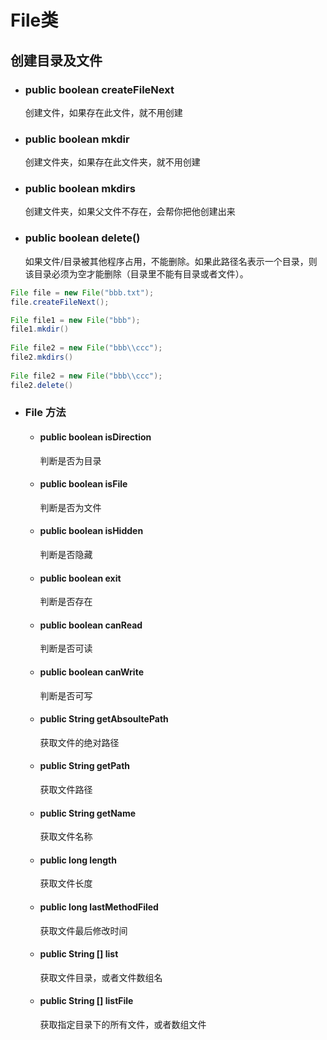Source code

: # File类

## 创建目录及文件

- ### public boolean createFileNext 

  创建文件，如果存在此文件，就不用创建

- ### public boolean mkdir

  创建文件夹，如果存在此文件夹，就不用创建

- ### public boolean mkdirs

  创建文件夹，如果父文件不存在，会帮你把他创建出来

- ### public boolean delete()

  如果文件/目录被其他程序占用，不能删除。如果此路径名表示一个目录，则该目录必须为空才能删除（目录里不能有目录或者文件）。

```java
File file = new File("bbb.txt");
file.createFileNext();

File file1 = new File("bbb");
file1.mkdir()
    
File file2 = new File("bbb\\ccc");
file2.mkdirs()
    
File file2 = new File("bbb\\ccc");
file2.delete()
```

- ### File 方法

  - #### public boolean isDirection
    判断是否为目录

  - #### public  boolean isFile

    判断是否为文件

  - #### public boolean  isHidden

    判断是否隐藏

  - #### public boolean  exit

    判断是否存在

  - #### public boolean  canRead

    判断是否可读

  - #### public boolean  canWrite

    判断是否可写

  - #### public String getAbsoultePath

    获取文件的绝对路径

  - #### public String getPath

    获取文件路径

  - #### public String getName

    获取文件名称

  - #### public long length

    获取文件长度

  - #### public long lastMethodFiled

    获取文件最后修改时间

  - #### public String [] list

    获取文件目录，或者文件数组名

  - #### public String [] listFile

    获取指定目录下的所有文件，或者数组文件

## Task requirements
Lines are to be repeated exactly from the one that contains "- ### File 方法" through the last line of the listing, with both ends kept and no others added.

## Expected answer
- ### File 方法

  - #### public boolean isDirection
    判断是否为目录

  - #### public  boolean isFile

    判断是否为文件

  - #### public boolean  isHidden

    判断是否隐藏

  - #### public boolean  exit

    判断是否存在

  - #### public boolean  canRead

    判断是否可读

  - #### public boolean  canWrite

    判断是否可写

  - #### public String getAbsoultePath

    获取文件的绝对路径

  - #### public String getPath

    获取文件路径

  - #### public String getName

    获取文件名称

  - #### public long length

    获取文件长度

  - #### public long lastMethodFiled

    获取文件最后修改时间

  - #### public String [] list

    获取文件目录，或者文件数组名

  - #### public String [] listFile

    获取指定目录下的所有文件，或者数组文件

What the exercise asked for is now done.